• **Work to complete**
Exactly the lines from the line containing "Reuse boundary &" through the last line of the entries below should appear in the answer, reproduced verbatim.

[Dataset entries]
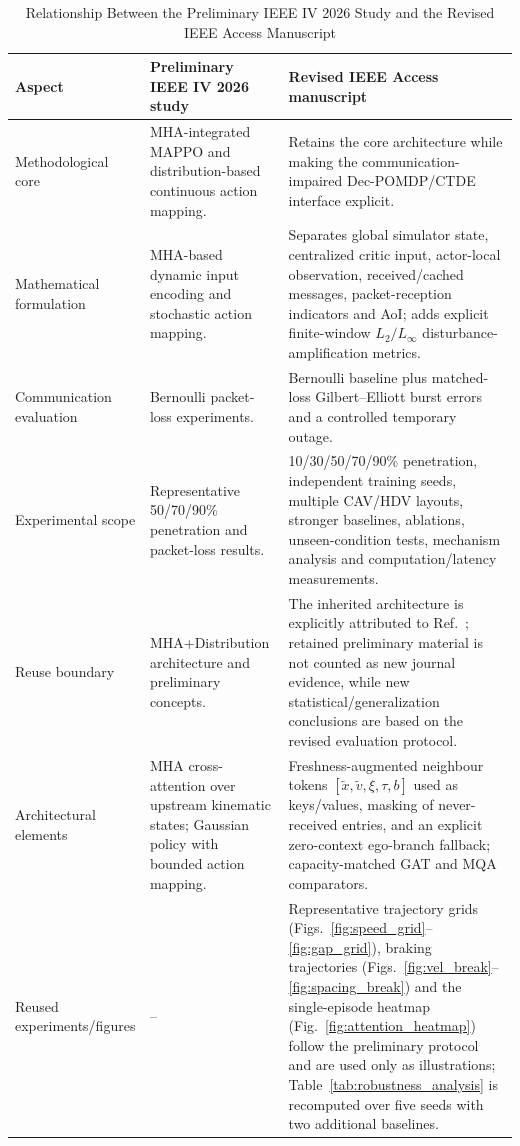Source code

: \documentclass{ieeeaccess}
\begin{document}
\begin{table}[htbp]
\centering
\caption{Relationship Between the Preliminary IEEE IV 2026 Study and the Revised IEEE Access Manuscript}
\label{tab:iv_access_novelty}
\renewcommand{\arraystretch}{1.15}
\begin{tabularx}{\textwidth}{|p{3.1cm}|X|X|}
\hline
\textbf{Aspect} & \textbf{Preliminary IEEE IV 2026 study} & \textbf{Revised IEEE Access manuscript} \\ \hline
Methodological core & MHA-integrated MAPPO and distribution-based continuous action mapping. & Retains the core architecture while making the communication-impaired Dec-POMDP/CTDE interface explicit. \\ \hline
Mathematical formulation & MHA-based dynamic input encoding and stochastic action mapping. & Separates global simulator state, centralized critic input, actor-local observation, received/cached messages, packet-reception indicators and AoI; adds explicit finite-window $L_2/L_\infty$ disturbance-amplification metrics. \\ \hline
Communication evaluation & Bernoulli packet-loss experiments. & Bernoulli baseline plus matched-loss Gilbert--Elliott burst errors and a controlled temporary outage. \\ \hline
Experimental scope & Representative 50/70/90\% penetration and packet-loss results. & 10/30/50/70/90\% penetration, independent training seeds, multiple CAV/HDV layouts, stronger baselines, ablations, unseen-condition tests, mechanism analysis and computation/latency measurements. \\ \hline
Reuse boundary & MHA+Distribution architecture and preliminary concepts. & The inherited architecture is explicitly attributed to Ref.~\cite{cai2026integrating}; retained preliminary material is not counted as new journal evidence, while new statistical/generalization conclusions are based on the revised evaluation protocol. \\ \hline
Architectural elements & MHA cross-attention over upstream kinematic states; Gaussian policy with bounded action mapping. & Freshness-augmented neighbour tokens $[\tilde x,\tilde v,\xi,\tau,b]$ used as keys/values, masking of never-received entries, and an explicit zero-context ego-branch fallback; capacity-matched GAT and MQA comparators. \\ \hline
Reused experiments/figures & -- & Representative trajectory grids (Figs.~\ref{fig:speed_grid}--\ref{fig:gap_grid}), braking trajectories (Figs.~\ref{fig:vel_break}--\ref{fig:spacing_break}) and the single-episode heatmap (Fig.~\ref{fig:attention_heatmap}) follow the preliminary protocol and are used only as illustrations; Table~\ref{tab:robustness_analysis} is recomputed over five seeds with two additional baselines. \\ \hline %

\end{tabularx}
\end{table}
\end{document}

• **Solution for this task**
Reuse boundary & MHA+Distribution architecture and preliminary concepts. & The inherited architecture is explicitly attributed to Ref.~\cite{cai2026integrating}; retained preliminary material is not counted as new journal evidence, while new statistical/generalization conclusions are based on the revised evaluation protocol. \\ \hline
Architectural elements & MHA cross-attention over upstream kinematic states; Gaussian policy with bounded action mapping. & Freshness-augmented neighbour tokens $[\tilde x,\tilde v,\xi,\tau,b]$ used as keys/values, masking of never-received entries, and an explicit zero-context ego-branch fallback; capacity-matched GAT and MQA comparators. \\ \hline
Reused experiments/figures & -- & Representative trajectory grids (Figs.~\ref{fig:speed_grid}--\ref{fig:gap_grid}), braking trajectories (Figs.~\ref{fig:vel_break}--\ref{fig:spacing_break}) and the single-episode heatmap (Fig.~\ref{fig:attention_heatmap}) follow the preliminary protocol and are used only as illustrations; Table~\ref{tab:robustness_analysis} is recomputed over five seeds with two additional baselines. \\ \hline %

\end{tabularx}
\end{table}
\end{document}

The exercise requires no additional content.